[Items listed in a dataset]
==============================

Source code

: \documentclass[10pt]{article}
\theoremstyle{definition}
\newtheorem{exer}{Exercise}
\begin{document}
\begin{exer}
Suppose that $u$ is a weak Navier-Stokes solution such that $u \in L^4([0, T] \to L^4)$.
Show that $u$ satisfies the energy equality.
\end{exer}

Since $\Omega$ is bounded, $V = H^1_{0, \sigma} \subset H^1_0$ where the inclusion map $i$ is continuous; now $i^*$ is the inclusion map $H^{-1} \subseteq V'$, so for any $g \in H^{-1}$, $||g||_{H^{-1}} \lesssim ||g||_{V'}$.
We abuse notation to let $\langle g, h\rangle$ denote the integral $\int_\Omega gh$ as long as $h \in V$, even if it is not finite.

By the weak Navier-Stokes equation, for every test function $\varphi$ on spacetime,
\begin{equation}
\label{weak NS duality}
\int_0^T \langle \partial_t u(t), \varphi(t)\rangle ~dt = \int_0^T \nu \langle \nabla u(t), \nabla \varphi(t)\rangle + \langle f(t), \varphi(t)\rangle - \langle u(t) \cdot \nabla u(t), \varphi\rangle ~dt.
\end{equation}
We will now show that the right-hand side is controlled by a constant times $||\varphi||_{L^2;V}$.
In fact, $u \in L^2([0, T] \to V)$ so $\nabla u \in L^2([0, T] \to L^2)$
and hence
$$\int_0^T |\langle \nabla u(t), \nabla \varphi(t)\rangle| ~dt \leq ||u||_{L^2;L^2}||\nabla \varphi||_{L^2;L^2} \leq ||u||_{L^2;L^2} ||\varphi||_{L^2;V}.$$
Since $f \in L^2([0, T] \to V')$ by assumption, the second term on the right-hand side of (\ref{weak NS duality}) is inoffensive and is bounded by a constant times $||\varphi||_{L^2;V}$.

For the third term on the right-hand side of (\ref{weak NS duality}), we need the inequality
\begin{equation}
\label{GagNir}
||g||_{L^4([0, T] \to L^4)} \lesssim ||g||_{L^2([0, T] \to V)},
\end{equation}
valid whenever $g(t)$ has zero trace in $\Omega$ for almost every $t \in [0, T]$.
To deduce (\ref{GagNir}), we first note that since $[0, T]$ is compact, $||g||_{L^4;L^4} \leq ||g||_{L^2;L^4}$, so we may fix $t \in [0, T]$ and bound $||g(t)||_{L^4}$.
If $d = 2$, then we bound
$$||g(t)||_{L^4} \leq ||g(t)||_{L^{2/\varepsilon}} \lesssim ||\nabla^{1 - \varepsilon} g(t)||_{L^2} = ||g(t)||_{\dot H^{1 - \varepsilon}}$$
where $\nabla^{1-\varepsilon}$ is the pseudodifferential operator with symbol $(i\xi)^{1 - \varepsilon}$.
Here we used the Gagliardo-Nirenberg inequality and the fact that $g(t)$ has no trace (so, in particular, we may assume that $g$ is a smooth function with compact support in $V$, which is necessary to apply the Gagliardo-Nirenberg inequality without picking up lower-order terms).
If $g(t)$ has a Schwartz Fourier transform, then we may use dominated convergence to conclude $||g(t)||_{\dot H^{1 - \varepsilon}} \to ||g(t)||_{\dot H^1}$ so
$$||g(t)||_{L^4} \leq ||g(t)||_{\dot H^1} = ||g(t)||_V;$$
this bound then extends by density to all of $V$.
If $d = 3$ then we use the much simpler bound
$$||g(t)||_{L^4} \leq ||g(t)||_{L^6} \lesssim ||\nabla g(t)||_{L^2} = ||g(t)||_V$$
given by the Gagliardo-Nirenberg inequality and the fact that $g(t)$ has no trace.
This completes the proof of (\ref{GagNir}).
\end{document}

==============================

### YOUR TASK
Please transcribe the records exactly from their first line through the line holding "Since $\Omega$ is", and leave out all others.

### SOLUTION FOR THIS PROBLEM
Source code

: \documentclass[10pt]{article}
\theoremstyle{definition}
\newtheorem{exer}{Exercise}
\begin{document}
\begin{exer}
Suppose that $u$ is a weak Navier-Stokes solution such that $u \in L^4([0, T] \to L^4)$.
Show that $u$ satisfies the energy equality.
\end{exer}

Since $\Omega$ is bounded, $V = H^1_{0, \sigma} \subset H^1_0$ where the inclusion map $i$ is continuous; now $i^*$ is the inclusion map $H^{-1} \subseteq V'$, so for any $g \in H^{-1}$, $||g||_{H^{-1}} \lesssim ||g||_{V'}$.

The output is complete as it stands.